### ASSIGNMENT
Using the records below, write out again exactly the lines that begin at the line containing "3. Use organizers" and end at the line containing "## 40 Cool Perler Bead Patterns", and no other lines.

** Opening PROVIDED DATA block **

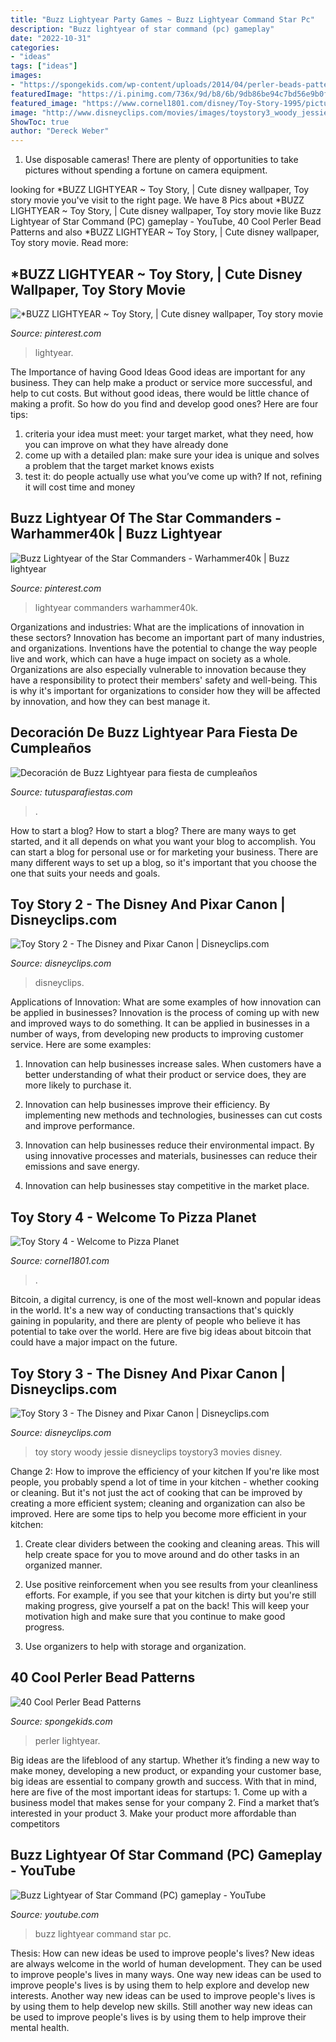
 ```yaml
---
title: "Buzz Lightyear Party Games ~ Buzz Lightyear Command Star Pc"
description: "Buzz lightyear of star command (pc) gameplay"
date: "2022-10-31"
categories:
- "ideas"
tags: ["ideas"]
images:
- "https://spongekids.com/wp-content/uploads/2014/04/perler-beads-patterns/8-buzz-lightyear-patterns.jpg"
featuredImage: "https://i.pinimg.com/736x/9d/b8/6b/9db86be94c7bd56e9b0f76c95580af9a.jpg"
featured_image: "https://www.cornel1801.com/disney/Toy-Story-1995/pictures/48.jpg"
image: "http://www.disneyclips.com/movies/images/toystory3_woody_jessie.jpg"
ShowToc: true
author: "Dereck Weber"
---
```



1. Use disposable cameras! There are plenty of opportunities to take pictures without spending a fortune on camera equipment.

	

		
looking for *BUZZ LIGHTYEAR ~ Toy Story, | Cute disney wallpaper, Toy story movie you've visit to the right page. We have 8 Pics about *BUZZ LIGHTYEAR ~ Toy Story, | Cute disney wallpaper, Toy story movie like Buzz Lightyear of Star Command (PC) gameplay - YouTube, 40 Cool Perler Bead Patterns and also *BUZZ LIGHTYEAR ~ Toy Story, | Cute disney wallpaper, Toy story movie. Read more:
		
    
## *BUZZ LIGHTYEAR ~ Toy Story, | Cute Disney Wallpaper, Toy Story Movie

<img loading=lazy src="https://i.pinimg.com/736x/da/29/ae/da29ae371f1d7ed9aa87f66e478779a8--buzz-lightyear-toy-story.jpg" onerror="this.onerror=null;this.src='https://tse4.mm.bing.net/th?id=OIP.IjE4cKHM1GpMTbuQLn3MzAHaNJ&amp;pid=15.1';" alt="*BUZZ LIGHTYEAR ~ Toy Story, | Cute disney wallpaper, Toy story movie">

_Source: pinterest.com_

>lightyear. 

	

The Importance of having Good Ideas
Good ideas are important for any business. They can help make a product or service more successful, and help to cut costs. But without good ideas, there would be little chance of making a profit. So how do you find and develop good ones? Here are four tips:
1. criteria your idea must meet: your target market, what they need, how you can improve on what they have already done
2. come up with a detailed plan: make sure your idea is unique and solves a problem that the target market knows exists
3. test it: do people actually use what you’ve come up with? If not, refining it will cost time and money

    
## Buzz Lightyear Of The Star Commanders - Warhammer40k | Buzz Lightyear

<img loading=lazy src="https://i.pinimg.com/736x/9d/b8/6b/9db86be94c7bd56e9b0f76c95580af9a.jpg" onerror="this.onerror=null;this.src='https://tse1.mm.bing.net/th?id=OIP.wbIC3Pu_QtErs6-qCnTCLAHaJ3&amp;pid=15.1';" alt="Buzz Lightyear of the Star Commanders - Warhammer40k | Buzz lightyear">

_Source: pinterest.com_

>lightyear commanders warhammer40k. 

	

Organizations and industries: What are the implications of innovation in these sectors?
Innovation has become an important part of many industries, and organizations. Inventions have the potential to change the way people live and work, which can have a huge impact on society as a whole. Organizations are also especially vulnerable to innovation because they have a responsibility to protect their members' safety and well-being. This is why it's important for organizations to consider how they will be affected by innovation, and how they can best manage it.

    
## Decoración De Buzz Lightyear Para Fiesta De Cumpleaños

<img loading=lazy src="https://tutusparafiestas.com/wp-content/uploads/2017/06/decoracion-de-buzz-lightyear-para-fiesta-de-cumpleaños-22.jpg" onerror="this.onerror=null;this.src='https://tse1.mm.bing.net/th?id=OIP.UL7KDSHU2iyBX3zwrh5oVgHaLJ&amp;pid=15.1';" alt="Decoración de Buzz Lightyear para fiesta de cumpleaños">

_Source: tutusparafiestas.com_

>. 

	

How to start a blog?
How to start a blog? There are many ways to get started, and it all depends on what you want your blog to accomplish. You can start a blog for personal use or for marketing your business. There are many different ways to set up a blog, so it's important that you choose the one that suits your needs and goals.

    
## Toy Story 2 - The Disney And Pixar Canon | Disneyclips.com

<img loading=lazy src="http://www.disneyclips.com/movies/images/toystory24.jpg" onerror="this.onerror=null;this.src='https://tse2.mm.bing.net/th?id=OIP.OUugpFzjMqHpzKQv4WFxuwHaED&amp;pid=15.1';" alt="Toy Story 2 - The Disney and Pixar Canon | Disneyclips.com">

_Source: disneyclips.com_

>disneyclips. 

	

Applications of Innovation: What are some examples of how innovation can be applied in businesses?
Innovation is the process of coming up with new and improved ways to do something. It can be applied in businesses in a number of ways, from developing new products to improving customer service. Here are some examples:
1. Innovation can help businesses increase sales. When customers have a better understanding of what their product or service does, they are more likely to purchase it.

2. Innovation can help businesses improve their efficiency. By implementing new methods and technologies, businesses can cut costs and improve performance.

3. Innovation can help businesses reduce their environmental impact. By using innovative processes and materials, businesses can reduce their emissions and save energy.

4. Innovation can help businesses stay competitive in the market place.

    
## Toy Story 4 - Welcome To Pizza Planet

<img loading=lazy src="https://www.cornel1801.com/disney/Toy-Story-1995/pictures/48.jpg" onerror="this.onerror=null;this.src='https://tse4.mm.bing.net/th?id=OIP.dKBJIhUQjYIiK_7HhE6-lgHaEK&amp;pid=15.1';" alt="Toy Story 4 - Welcome to Pizza Planet">

_Source: cornel1801.com_

>. 

	

Bitcoin, a digital currency, is one of the most well-known and popular ideas in the world. It's a new way of conducting transactions that's quickly gaining in popularity, and there are plenty of people who believe it has potential to take over the world. Here are five big ideas about bitcoin that could have a major impact on the future.

    
## Toy Story 3 - The Disney And Pixar Canon | Disneyclips.com

<img loading=lazy src="http://www.disneyclips.com/movies/images/toystory3_woody_jessie.jpg" onerror="this.onerror=null;this.src='https://tse3.mm.bing.net/th?id=OIP.QNgjEghU1B1vgTSdOh3cPQHaEF&amp;pid=15.1';" alt="Toy Story 3 - The Disney and Pixar Canon | Disneyclips.com">

_Source: disneyclips.com_

>toy story woody jessie disneyclips toystory3 movies disney. 

	

Change 2: How to improve the efficiency of your kitchen
If you're like most people, you probably spend a lot of time in your kitchen - whether cooking or cleaning. But it's not just the act of cooking that can be improved by creating a more efficient system; cleaning and organization can also be improved. Here are some tips to help you become more efficient in your kitchen:
1. Create clear dividers between the cooking and cleaning areas. This will help create space for you to move around and do other tasks in an organized manner.

2. Use positive reinforcement when you see results from your cleanliness efforts. For example, if you see that your kitchen is dirty but you're still making progress, give yourself a pat on the back! This will keep your motivation high and make sure that you continue to make good progress.

3. Use organizers to help with storage and organization.

    
## 40 Cool Perler Bead Patterns

<img loading=lazy src="https://spongekids.com/wp-content/uploads/2014/04/perler-beads-patterns/8-buzz-lightyear-patterns.jpg" onerror="this.onerror=null;this.src='https://tse4.mm.bing.net/th?id=OIP.knV_INF-giuskFnzqRCpjgHaLt&amp;pid=15.1';" alt="40 Cool Perler Bead Patterns">

_Source: spongekids.com_

>perler lightyear. 

	

Big ideas are the lifeblood of any startup. Whether it’s finding a new way to make money, developing a new product, or expanding your customer base, big ideas are essential to company growth and success. With that in mind, here are five of the most important ideas for startups: 1. Come up with a business model that makes sense for your company 2. Find a market that’s interested in your product 3. Make your product more affordable than competitors 
    
## Buzz Lightyear Of Star Command (PC) Gameplay - YouTube

<img loading=lazy src="https://i.ytimg.com/vi/KPbtiYTMI0c/maxresdefault.jpg" onerror="this.onerror=null;this.src='https://tse2.mm.bing.net/th?id=OIP.h1q56PL5NDIsrHqY47mkJgHaEK&amp;pid=15.1';" alt="Buzz Lightyear of Star Command (PC) gameplay - YouTube">

_Source: youtube.com_

>buzz lightyear command star pc. 

	

Thesis: How can new ideas be used to improve people's lives?
New ideas are always welcome in the world of human development. They can be used to improve people's lives in many ways. One way new ideas can be used to improve people's lives is by using them to help explore and develop new interests. Another way new ideas can be used to improve people's lives is by using them to help develop new skills. Still another way new ideas can be used to improve people's lives is by using them to help improve their mental health.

** Closing PROVIDED DATA block **

### ANSWER BELOW
3. Use organizers to help with storage and organization.

    
## 40 Cool Perler Bead Patterns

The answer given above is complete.